Niedersachsens Ministerpräsident Stephan Weil hat sich für eine genauere Betrachtung der «Reichsbürger»-Szene durch den Verfassungsschutz ausgesprochen. «Diejenigen, die sich mutmaßlich zu einem Staatsstreich verschworen haben, sind nur ein Teil der «Reichsbürger»-Szene. Das ist die Spitze des Eisbergs. Der Resonanzboden ist leider viel größer. Das muss man sehr ernstnehmen», sagte der SPD-Politiker der Deutschen Presse-Agentur in Hannover. «Ich gehe davon aus, dass der Verfassungsschutz künftig sehr viel stärker auf diesen Bereich von Rechtsextremismus schauen wird. Wir werden überall verstärkt zeigen müssen, dass wir eine wehrhafte Demokratie sind.»

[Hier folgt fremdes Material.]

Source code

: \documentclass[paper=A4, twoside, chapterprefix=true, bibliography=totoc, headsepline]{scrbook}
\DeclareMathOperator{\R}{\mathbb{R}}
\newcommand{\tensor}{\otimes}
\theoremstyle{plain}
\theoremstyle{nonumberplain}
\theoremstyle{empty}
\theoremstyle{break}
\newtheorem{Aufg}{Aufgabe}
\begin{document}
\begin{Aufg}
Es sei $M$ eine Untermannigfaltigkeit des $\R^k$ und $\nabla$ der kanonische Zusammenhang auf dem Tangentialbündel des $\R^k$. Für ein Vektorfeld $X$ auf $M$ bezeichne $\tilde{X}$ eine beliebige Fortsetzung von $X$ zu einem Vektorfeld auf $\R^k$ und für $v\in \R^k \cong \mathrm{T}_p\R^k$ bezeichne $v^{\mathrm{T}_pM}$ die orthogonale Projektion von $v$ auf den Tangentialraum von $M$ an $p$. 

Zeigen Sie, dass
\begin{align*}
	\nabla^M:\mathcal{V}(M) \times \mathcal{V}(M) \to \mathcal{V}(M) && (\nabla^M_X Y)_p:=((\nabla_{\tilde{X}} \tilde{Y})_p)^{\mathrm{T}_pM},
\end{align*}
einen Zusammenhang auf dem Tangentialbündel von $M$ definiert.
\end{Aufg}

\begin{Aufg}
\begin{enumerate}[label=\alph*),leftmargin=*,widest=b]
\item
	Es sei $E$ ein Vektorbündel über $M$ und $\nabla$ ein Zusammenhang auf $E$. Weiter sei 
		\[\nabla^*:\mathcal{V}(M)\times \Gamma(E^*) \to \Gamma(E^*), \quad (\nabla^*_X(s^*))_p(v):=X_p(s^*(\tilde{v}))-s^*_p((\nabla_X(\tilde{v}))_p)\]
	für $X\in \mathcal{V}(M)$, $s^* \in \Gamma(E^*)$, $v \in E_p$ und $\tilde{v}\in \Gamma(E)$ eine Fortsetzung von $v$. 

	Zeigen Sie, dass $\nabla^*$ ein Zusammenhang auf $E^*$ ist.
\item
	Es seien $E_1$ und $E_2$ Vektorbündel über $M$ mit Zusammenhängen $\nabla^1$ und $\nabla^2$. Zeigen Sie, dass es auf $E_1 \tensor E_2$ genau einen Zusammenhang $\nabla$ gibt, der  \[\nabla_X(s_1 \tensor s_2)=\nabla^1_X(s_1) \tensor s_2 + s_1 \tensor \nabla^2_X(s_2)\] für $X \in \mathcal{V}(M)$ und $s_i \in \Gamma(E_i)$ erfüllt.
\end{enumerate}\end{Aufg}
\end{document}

Auch mit Blick auf Verbindungen der AfD zur «Reichsbürger»-Szene sieht der Regierungschef den Verfassungsschutz in der Verantwortung. «Es gibt personelle Berührungspunkte. Ich kann das nicht quantifizieren. Das wird Aufgabe des Verfassungsschutzes sein, dieses Dunkelfeld aufzuhellen», sagte Weil.
Der Ministerpräsident betonte, auch in Niedersachsen gebe es die sogenannten Reichsbürger, die die Existenz der Bundesrepublik abstreiten. «Wir scheinen prozentual etwas unter dem Bundesdurchschnitt zu liegen, aber das sollte niemanden von uns beruhigen. Es gibt sie, und das in einer Zahl, die uns beunruhigen muss», sagte er.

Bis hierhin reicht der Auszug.